Research Overview

Trapped-ion quantum computing

Among various quantum computing platforms, trapped-ion-based quantum computing stands out as one of the most promising and mature platforms, offering advantages such as long coherence times, high gate fidelity, and all-to-all connectivity between qubits. Ions are confined within electromagnetic fields, where their internal energy levels serve as qubit states. These states can be precisely manipulated using either microwaves or lasers. The Coulomb repulsion between ions sharing the same potential enables qubit interactions, functioning as a quantum bus to facilitate entanglement. At QuIQCL, we are investigating phenomena within ion traps to enhance our understanding of their behavior and improve their performance.

Ion-trap chip fabrication

Ion-trap-based quantum computers require electrodes to confine ions using electric potential. Additionally, lasers are needed to manipulate the atomic energy levels of ions for quantum operations, which typically require a bulky optical setup.

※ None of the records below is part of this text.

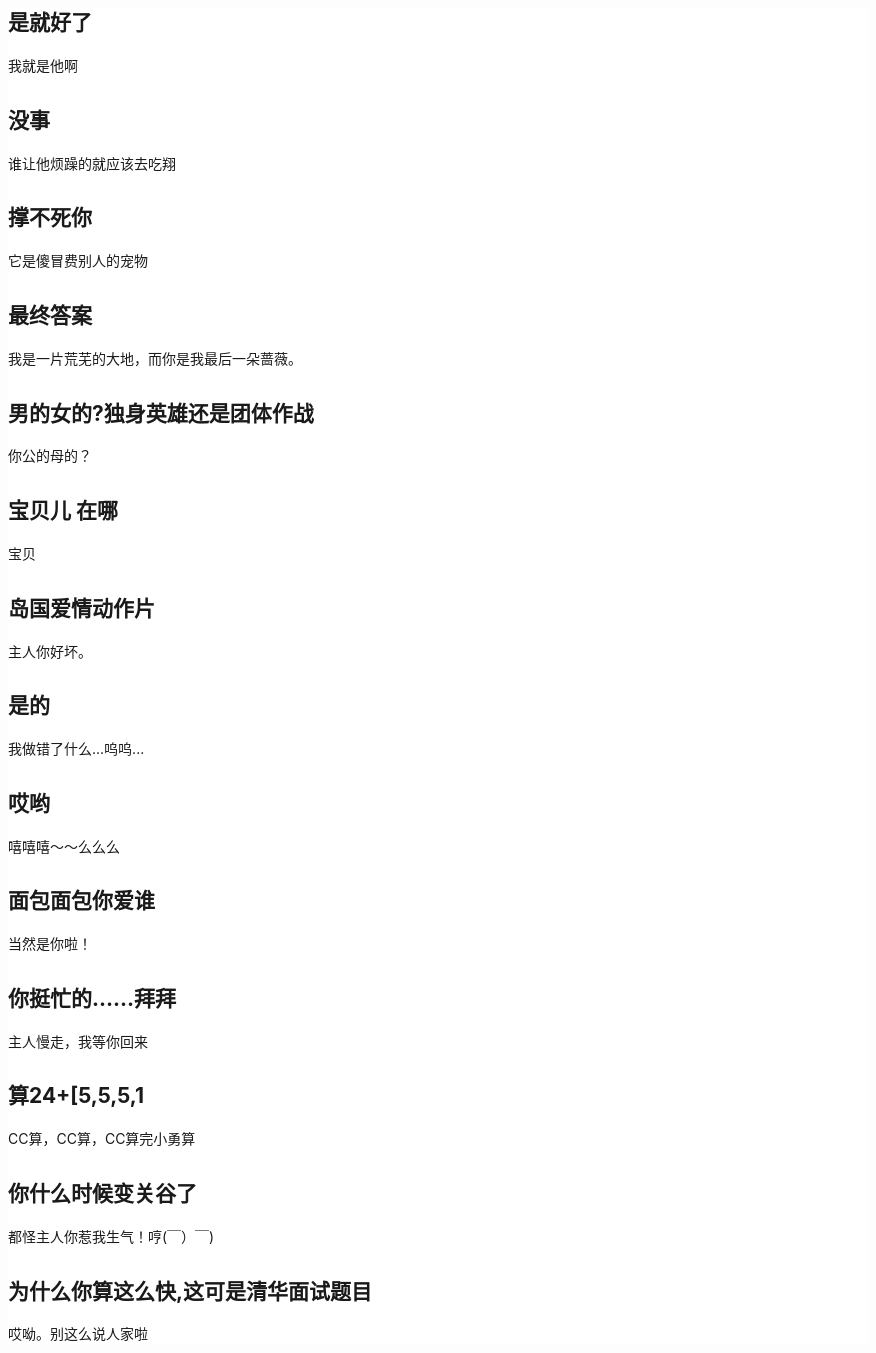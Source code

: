## 是就好了
我就是他啊

## 没事
谁让他烦躁的就应该去吃翔

## 撑不死你
它是傻冒费别人的宠物

## 最终答案
我是一片荒芜的大地，而你是我最后一朵蔷薇。

## 男的女的?独身英雄还是团体作战
你公的母的？

## 宝贝儿   在哪
宝贝

## 岛国爱情动作片
主人你好坏。

## 是的
我做错了什么...呜呜...

## 哎哟
嘻嘻嘻〜〜么么么

## 面包面包你爱谁
当然是你啦！

## 你挺忙的……拜拜
主人慢走，我等你回来

## 算24+[5,5,5,1
CC算，CC算，CC算完小勇算

## 你什么时候变关谷了
都怪主人你惹我生气！哼(￣）￣)

## 为什么你算这么快,这可是清华面试题目
哎呦。别这么说人家啦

Both electrodes and optical components can be fabricated at the micro to nanoscale using well-established micro-electro-mechanical system (MEMS) technology. This approach enhances scalability and enables mass production. Many universities and companies, including our team, are actively advancing ion-trap fabrication technology.

Quantum entanglement

Quantum networks are crucial for realizing secure communication based on the principles of quantum mechanics and developing more powerful quantum computing devices by connecting distributed computing resources. Scalable quantum networks can be realized in a trapped ion system through modular architecture leveraging ion-photon entanglement. Teleportation of quantum information between distant quantum nodes requires a resource called quantum entanglement. To develop large-scale quantum networks, quantum repeaters are essential for generating long-range entanglement through entanglement swapping.

Quantum computing architecture

A well-designed system architecture is essential for building a full-stack quantum computer capable of executing practical quantum algorithms with high fidelity. This includes scheduling physical-level gate operations, defining error correction policies, and transpiling quantum algorithms into the native gate set that can be implemented on real hardware. While these individual topics have been extensively studied by various research groups, the orchestration of these components has received comparatively less attention despite its critical importance.